The server emits sanitized telemetry under `[:ptc_lisp, :http, ...]`
for request start/stop, session create/close, auth failures, failed-auth
rate-limit blocks (`[:ptc_lisp, :http, :auth, :rate_limited]`), limit
rejections, and cancellations.
When `--trace-dir` is enabled, HTTP tool-call trace events include
`owner_hash`, `mcp_session_hash`, and `transport_request_id` metadata.
Trace payload policy is still controlled by `--trace-payloads`.
Prometheus `/metrics` is not shipped in this PR. The config flags are
reserved, but scraping support remains a follow-up.
## Rolling Deploy Drain
On application shutdown the registry enters drain mode, so `/ready`
returns `503` and new `/mcp` POSTs receive a JSON-RPC `server draining`
error. The process waits `--http-shutdown-grace-ms`, then cancels any
remaining in-flight HTTP workers before exit.

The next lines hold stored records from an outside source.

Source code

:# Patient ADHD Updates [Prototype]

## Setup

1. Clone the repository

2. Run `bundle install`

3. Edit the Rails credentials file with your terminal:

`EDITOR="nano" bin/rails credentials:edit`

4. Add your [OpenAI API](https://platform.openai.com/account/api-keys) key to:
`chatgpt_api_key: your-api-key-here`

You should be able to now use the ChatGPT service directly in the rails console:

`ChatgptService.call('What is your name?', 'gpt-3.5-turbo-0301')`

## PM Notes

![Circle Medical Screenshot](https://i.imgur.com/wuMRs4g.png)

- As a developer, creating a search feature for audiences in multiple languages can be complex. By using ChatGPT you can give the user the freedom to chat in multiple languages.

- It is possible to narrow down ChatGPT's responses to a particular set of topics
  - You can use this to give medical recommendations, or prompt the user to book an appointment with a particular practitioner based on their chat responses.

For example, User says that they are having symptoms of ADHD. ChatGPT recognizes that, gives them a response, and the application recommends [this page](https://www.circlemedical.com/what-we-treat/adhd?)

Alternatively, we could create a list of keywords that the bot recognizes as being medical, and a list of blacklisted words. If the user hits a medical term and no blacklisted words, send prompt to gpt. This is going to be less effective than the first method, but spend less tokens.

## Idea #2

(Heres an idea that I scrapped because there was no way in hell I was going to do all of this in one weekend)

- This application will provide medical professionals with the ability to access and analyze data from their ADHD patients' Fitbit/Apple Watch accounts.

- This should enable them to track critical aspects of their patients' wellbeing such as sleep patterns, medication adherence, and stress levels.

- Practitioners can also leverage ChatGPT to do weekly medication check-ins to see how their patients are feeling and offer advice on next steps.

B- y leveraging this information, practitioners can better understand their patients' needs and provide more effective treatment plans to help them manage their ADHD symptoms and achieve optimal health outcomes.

`DELETE /mcp` closes one protocol session immediately. Reaped or deleted
sessions return `404` on later use.
## Important Flags
| Flag | Default | Meaning |
|---|---:|---|
| `--http` | `false` | Enable the HTTP listener. |
| `--http-host` | `127.0.0.1` | Bind IP address or `localhost`. |
| `--http-port` | `7332` | Bind port. |
| `--http-path` | `/mcp` | MCP endpoint path. |
| `--http-auth-token` | unset | Static bearer token; minimum 32 characters. |
| `--http-allowed-origin` | unset | Exact allowed browser `Origin`; repeatable or comma-separated. |
| `--http-max-sessions` | `256` | Global HTTP protocol-session cap. |
| `--http-max-sessions-per-owner` | `32` | Per-owner protocol-session cap. |
| `--http-max-in-flight-per-session` | `4` | Per-session executing request cap. |
| `--http-auth-rate-limit` | `true` | Rate limit failed bearer auth per source. |
| `--http-auth-rate-limit-window-ms` | `60000` | Window over which failures accumulate. |
| `--http-auth-rate-limit-max-failures` | `5` | Failures per window before a source is blocked. |
| `--http-auth-rate-limit-block-ms` | `60000` | Block duration after the threshold is exceeded (`429` + `Retry-After`). |
| `--http-session-ttl-ms` | `3600000` | Absolute protocol-session lifetime. |
| `--http-session-idle-timeout-ms` | `900000` | Idle protocol-session timeout. |
| `--http-instance-label` | hostname | Label stamped into HTTP logs/telemetry/traces. |
For loopback binds, the MCP endpoint rejects requests whose
`Host`/authority is not loopback. Missing `Origin` remains valid for
non-browser clients, but invalid browser `Origin` values are rejected.
POST requests with a present `Content-Type` must be JSON
(`application/json` or a `+json` media type).